Each line of the data below holding the word "border" must be copied.

(Beginning of Information)

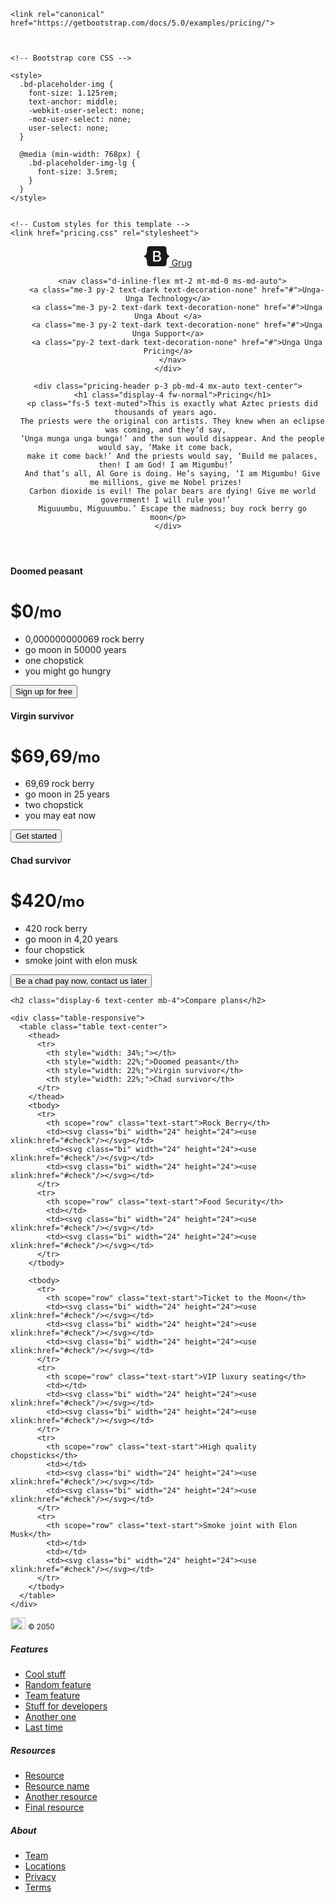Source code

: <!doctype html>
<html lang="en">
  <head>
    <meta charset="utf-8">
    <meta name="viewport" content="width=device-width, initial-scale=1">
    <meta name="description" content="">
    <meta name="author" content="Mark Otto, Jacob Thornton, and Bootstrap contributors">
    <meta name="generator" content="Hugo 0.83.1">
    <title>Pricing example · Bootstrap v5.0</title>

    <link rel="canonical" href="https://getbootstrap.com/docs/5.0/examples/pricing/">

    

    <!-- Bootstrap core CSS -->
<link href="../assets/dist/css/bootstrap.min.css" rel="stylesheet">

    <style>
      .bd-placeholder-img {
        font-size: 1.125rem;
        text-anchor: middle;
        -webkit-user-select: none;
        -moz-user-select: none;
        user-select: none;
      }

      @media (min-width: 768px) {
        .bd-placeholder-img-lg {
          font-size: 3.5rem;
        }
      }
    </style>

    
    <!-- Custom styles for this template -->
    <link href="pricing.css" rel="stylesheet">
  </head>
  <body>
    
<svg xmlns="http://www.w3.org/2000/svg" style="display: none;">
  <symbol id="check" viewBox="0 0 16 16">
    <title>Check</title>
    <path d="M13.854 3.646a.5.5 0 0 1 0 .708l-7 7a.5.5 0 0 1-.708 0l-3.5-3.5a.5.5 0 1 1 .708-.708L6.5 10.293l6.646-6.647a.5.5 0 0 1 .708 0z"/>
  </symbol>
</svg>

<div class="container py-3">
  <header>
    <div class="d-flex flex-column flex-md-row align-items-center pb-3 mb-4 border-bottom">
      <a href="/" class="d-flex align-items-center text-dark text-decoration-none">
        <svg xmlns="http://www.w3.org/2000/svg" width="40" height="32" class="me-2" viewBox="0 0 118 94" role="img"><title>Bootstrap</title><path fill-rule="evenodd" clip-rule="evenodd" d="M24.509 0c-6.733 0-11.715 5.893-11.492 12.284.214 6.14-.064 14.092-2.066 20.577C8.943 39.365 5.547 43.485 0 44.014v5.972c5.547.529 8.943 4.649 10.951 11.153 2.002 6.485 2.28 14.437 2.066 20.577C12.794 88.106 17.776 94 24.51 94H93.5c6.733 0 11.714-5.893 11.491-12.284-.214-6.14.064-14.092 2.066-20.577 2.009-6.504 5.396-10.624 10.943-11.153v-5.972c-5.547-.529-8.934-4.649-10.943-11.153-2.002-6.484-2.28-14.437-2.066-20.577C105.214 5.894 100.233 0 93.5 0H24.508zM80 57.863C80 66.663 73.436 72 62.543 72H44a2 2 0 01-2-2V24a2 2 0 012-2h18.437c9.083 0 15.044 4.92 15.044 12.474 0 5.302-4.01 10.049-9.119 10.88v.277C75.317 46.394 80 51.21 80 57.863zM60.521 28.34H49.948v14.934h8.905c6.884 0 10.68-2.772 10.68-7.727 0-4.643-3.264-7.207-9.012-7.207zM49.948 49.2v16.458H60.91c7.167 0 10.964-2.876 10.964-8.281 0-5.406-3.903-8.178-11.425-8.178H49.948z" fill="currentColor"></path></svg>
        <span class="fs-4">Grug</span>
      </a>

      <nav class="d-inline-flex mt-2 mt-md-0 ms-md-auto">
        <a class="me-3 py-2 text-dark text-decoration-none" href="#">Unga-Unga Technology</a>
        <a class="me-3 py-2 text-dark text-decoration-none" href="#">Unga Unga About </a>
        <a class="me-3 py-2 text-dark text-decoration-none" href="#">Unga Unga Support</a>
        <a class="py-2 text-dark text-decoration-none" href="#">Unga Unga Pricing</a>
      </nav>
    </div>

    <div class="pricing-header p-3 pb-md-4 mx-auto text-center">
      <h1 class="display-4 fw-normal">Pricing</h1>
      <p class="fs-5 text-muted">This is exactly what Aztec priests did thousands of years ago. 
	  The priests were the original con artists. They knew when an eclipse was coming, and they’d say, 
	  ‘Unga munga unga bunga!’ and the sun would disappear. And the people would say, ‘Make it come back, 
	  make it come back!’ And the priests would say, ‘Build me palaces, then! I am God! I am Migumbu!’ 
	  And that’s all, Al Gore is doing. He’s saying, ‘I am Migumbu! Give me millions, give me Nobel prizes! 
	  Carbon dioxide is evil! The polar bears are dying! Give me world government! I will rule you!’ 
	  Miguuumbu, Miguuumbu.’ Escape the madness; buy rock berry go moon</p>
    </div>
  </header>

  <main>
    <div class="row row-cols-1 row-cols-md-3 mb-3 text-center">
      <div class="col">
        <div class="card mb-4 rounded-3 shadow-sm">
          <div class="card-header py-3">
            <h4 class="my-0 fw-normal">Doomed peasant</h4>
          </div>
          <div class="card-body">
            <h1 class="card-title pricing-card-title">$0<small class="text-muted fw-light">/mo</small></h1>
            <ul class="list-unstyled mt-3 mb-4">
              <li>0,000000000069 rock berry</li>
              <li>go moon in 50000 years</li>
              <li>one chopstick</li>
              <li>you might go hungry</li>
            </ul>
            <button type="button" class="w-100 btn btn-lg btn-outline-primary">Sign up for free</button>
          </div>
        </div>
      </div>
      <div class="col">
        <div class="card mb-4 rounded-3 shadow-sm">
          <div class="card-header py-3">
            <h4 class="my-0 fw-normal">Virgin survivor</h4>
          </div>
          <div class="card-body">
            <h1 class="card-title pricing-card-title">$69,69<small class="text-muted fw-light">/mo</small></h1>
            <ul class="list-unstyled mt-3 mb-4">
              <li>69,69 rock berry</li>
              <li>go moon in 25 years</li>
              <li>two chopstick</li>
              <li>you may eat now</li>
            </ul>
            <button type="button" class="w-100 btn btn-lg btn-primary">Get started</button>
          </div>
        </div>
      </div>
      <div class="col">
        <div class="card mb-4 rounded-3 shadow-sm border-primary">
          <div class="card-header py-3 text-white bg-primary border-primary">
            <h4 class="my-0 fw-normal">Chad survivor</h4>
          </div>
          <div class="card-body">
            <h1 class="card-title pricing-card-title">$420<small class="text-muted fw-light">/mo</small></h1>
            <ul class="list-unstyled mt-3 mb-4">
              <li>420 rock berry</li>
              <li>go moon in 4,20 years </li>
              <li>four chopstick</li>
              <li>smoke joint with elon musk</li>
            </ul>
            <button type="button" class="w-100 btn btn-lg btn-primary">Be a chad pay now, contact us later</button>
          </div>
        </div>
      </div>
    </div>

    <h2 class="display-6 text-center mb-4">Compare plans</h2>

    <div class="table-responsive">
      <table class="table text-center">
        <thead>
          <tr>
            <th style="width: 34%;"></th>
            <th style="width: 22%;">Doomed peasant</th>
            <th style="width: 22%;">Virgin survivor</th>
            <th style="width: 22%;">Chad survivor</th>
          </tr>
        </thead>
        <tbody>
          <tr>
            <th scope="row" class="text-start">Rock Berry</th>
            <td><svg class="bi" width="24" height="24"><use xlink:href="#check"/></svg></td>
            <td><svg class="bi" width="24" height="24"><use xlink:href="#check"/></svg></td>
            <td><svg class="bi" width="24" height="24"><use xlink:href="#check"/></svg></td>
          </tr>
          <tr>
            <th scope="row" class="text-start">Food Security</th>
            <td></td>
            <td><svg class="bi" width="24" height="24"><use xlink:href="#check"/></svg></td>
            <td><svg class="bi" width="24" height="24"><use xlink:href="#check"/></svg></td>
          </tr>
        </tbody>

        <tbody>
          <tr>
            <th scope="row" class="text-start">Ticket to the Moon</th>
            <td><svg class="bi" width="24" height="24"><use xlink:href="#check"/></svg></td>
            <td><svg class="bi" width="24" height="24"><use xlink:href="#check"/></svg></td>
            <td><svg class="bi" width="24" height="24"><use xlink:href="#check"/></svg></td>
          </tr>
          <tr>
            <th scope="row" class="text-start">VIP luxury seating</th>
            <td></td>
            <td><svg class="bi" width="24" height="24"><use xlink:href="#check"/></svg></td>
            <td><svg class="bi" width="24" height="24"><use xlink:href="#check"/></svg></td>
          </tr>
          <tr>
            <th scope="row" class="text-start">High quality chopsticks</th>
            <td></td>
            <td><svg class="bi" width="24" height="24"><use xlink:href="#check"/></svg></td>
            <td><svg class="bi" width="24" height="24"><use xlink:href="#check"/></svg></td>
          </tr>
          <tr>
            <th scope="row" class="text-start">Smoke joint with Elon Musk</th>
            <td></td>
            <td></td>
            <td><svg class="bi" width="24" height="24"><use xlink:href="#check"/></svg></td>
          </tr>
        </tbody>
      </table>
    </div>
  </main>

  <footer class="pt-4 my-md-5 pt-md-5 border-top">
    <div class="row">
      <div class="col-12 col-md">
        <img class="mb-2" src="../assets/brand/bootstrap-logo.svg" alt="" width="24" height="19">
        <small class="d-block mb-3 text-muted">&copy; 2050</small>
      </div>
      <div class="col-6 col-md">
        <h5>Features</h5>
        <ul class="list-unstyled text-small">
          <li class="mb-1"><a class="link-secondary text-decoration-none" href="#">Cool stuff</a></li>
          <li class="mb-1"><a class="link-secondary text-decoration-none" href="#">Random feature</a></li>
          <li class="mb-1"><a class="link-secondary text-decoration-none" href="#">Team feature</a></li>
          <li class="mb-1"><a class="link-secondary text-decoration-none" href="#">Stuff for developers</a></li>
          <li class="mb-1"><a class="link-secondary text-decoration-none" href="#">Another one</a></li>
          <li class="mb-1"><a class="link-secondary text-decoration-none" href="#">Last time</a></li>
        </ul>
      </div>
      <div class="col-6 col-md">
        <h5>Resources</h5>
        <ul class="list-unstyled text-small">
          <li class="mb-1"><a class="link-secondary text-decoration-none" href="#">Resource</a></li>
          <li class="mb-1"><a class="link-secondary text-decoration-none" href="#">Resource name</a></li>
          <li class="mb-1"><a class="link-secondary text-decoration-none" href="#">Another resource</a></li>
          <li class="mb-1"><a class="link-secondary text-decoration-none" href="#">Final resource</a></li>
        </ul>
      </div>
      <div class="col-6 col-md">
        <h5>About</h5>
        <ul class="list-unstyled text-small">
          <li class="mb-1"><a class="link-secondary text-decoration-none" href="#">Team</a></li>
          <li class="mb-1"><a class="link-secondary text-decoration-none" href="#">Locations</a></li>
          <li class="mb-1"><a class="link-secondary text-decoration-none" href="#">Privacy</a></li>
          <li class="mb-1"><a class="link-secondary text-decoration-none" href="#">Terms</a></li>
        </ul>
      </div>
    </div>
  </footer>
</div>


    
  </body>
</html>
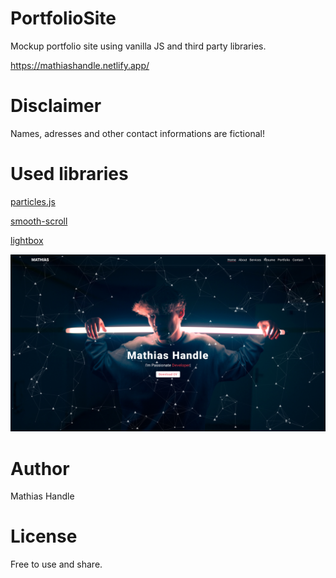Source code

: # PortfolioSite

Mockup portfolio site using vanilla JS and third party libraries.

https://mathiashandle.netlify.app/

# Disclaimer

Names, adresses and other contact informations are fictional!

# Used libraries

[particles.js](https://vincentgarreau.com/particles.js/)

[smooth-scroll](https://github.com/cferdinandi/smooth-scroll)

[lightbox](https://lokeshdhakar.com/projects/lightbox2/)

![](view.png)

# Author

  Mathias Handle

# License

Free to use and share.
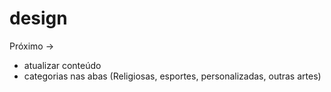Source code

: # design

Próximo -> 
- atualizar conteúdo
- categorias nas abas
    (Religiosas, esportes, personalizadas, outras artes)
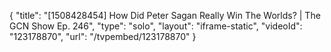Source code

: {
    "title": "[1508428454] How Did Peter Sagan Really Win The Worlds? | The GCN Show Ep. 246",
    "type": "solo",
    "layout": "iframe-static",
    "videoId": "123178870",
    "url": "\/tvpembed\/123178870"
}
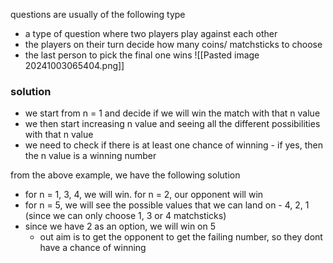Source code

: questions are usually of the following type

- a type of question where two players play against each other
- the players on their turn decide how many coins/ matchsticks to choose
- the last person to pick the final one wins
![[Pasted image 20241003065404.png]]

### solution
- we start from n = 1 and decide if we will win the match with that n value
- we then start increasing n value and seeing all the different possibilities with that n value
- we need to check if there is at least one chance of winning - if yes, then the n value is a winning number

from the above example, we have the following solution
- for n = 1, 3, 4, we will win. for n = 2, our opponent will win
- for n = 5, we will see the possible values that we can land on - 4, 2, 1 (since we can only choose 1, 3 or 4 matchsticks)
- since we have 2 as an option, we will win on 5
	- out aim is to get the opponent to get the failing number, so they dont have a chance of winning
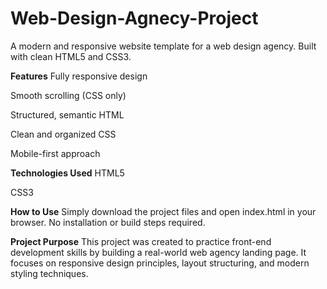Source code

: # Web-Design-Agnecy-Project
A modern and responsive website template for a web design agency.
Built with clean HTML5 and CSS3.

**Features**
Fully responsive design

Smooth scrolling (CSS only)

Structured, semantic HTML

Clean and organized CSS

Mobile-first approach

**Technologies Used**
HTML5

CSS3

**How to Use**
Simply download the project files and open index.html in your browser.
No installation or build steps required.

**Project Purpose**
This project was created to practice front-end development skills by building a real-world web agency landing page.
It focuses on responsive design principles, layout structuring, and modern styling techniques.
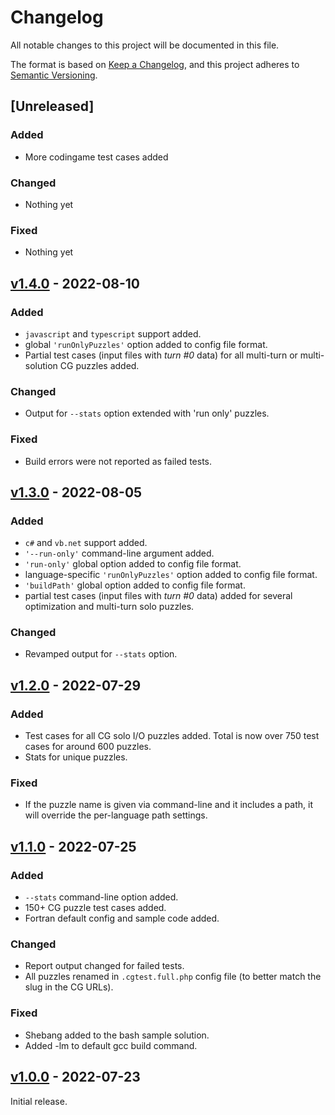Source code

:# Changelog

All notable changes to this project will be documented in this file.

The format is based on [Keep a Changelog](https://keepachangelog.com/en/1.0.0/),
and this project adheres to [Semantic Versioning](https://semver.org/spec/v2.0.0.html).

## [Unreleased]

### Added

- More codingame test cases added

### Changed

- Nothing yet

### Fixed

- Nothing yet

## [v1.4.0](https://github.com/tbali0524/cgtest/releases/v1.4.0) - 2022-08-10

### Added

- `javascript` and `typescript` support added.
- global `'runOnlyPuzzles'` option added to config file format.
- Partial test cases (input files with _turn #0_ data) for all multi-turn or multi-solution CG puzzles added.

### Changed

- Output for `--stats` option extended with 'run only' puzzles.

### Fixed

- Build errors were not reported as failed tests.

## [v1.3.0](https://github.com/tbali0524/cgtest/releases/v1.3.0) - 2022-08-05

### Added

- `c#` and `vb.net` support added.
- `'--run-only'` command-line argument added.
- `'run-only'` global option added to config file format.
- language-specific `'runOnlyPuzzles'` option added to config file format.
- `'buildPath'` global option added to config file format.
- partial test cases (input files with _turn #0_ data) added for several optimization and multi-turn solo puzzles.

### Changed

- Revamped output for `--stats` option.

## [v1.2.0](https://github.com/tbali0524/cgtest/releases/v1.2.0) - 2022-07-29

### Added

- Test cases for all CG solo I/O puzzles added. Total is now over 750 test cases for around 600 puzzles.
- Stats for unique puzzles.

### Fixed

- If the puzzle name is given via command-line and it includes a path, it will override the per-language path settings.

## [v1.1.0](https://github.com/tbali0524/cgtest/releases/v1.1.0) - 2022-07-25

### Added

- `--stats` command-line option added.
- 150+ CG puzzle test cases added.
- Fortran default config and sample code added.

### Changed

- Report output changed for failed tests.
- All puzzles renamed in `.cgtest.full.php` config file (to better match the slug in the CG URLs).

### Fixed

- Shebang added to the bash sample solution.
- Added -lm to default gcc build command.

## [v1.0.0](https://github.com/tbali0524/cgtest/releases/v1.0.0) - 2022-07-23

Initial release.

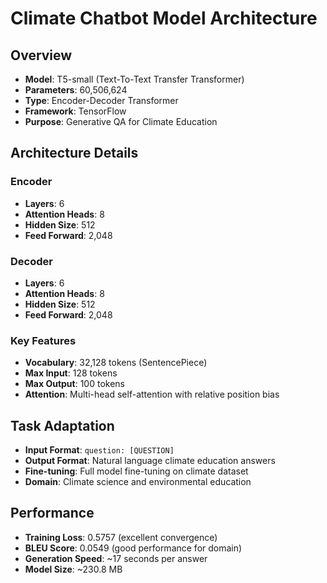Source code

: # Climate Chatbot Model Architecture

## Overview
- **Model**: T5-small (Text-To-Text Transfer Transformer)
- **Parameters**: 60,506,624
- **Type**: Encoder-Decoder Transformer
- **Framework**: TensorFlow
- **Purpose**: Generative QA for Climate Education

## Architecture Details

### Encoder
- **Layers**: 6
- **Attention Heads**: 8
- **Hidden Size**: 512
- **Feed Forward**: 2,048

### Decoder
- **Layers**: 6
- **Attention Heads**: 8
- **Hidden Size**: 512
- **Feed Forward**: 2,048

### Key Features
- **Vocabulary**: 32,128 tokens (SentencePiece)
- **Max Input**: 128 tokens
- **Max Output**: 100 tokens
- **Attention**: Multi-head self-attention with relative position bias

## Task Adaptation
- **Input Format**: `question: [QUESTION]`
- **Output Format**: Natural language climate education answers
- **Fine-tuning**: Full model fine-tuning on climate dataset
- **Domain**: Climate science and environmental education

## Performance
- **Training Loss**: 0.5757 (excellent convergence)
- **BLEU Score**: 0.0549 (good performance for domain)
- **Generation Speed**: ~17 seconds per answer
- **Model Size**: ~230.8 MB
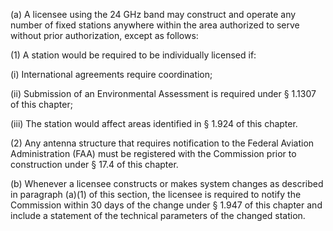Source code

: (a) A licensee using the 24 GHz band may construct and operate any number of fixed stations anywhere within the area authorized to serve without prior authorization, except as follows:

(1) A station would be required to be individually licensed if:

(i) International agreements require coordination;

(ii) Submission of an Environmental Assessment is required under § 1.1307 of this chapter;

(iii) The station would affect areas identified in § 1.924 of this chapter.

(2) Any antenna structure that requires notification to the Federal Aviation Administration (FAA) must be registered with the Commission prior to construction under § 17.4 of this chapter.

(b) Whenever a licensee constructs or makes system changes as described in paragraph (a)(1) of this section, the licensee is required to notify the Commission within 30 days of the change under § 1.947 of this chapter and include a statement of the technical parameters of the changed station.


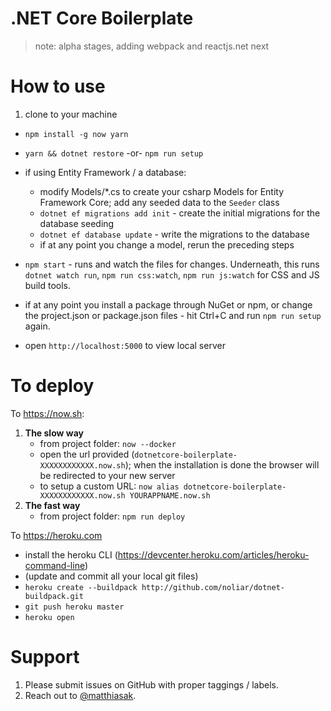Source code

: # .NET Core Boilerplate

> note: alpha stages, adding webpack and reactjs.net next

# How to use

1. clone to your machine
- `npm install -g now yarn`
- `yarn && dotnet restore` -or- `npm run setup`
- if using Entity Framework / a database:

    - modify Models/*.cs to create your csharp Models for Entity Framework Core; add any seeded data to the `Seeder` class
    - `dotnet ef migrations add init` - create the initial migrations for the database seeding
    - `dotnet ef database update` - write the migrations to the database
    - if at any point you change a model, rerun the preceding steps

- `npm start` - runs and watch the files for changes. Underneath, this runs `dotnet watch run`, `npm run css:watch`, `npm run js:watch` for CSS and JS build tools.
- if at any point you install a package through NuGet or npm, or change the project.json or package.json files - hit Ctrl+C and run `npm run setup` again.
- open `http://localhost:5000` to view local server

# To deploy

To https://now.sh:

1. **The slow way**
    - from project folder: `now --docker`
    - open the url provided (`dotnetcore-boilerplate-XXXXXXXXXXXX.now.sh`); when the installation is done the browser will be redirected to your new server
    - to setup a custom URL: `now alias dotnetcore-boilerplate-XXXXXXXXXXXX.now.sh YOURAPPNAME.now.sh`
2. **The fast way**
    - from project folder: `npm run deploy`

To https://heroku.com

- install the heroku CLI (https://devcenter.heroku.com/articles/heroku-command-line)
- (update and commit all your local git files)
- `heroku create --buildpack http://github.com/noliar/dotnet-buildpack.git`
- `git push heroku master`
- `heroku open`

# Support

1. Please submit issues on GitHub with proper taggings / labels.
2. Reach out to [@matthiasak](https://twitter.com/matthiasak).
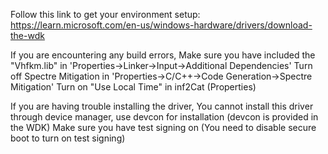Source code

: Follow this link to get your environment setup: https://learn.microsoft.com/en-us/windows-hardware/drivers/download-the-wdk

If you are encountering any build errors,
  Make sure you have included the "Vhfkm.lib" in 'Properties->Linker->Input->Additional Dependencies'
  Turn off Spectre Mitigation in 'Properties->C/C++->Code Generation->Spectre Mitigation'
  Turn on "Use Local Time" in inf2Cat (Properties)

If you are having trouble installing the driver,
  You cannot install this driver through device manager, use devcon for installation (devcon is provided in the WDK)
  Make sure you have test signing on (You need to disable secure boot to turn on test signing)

(End of Information)

__Completed exercise__:
    <div class="d-flex flex-column flex-md-row align-items-center pb-3 mb-4 border-bottom">
        <div class="card mb-4 rounded-3 shadow-sm border-primary">
          <div class="card-header py-3 text-white bg-primary border-primary">
  <footer class="pt-4 my-md-5 pt-md-5 border-top">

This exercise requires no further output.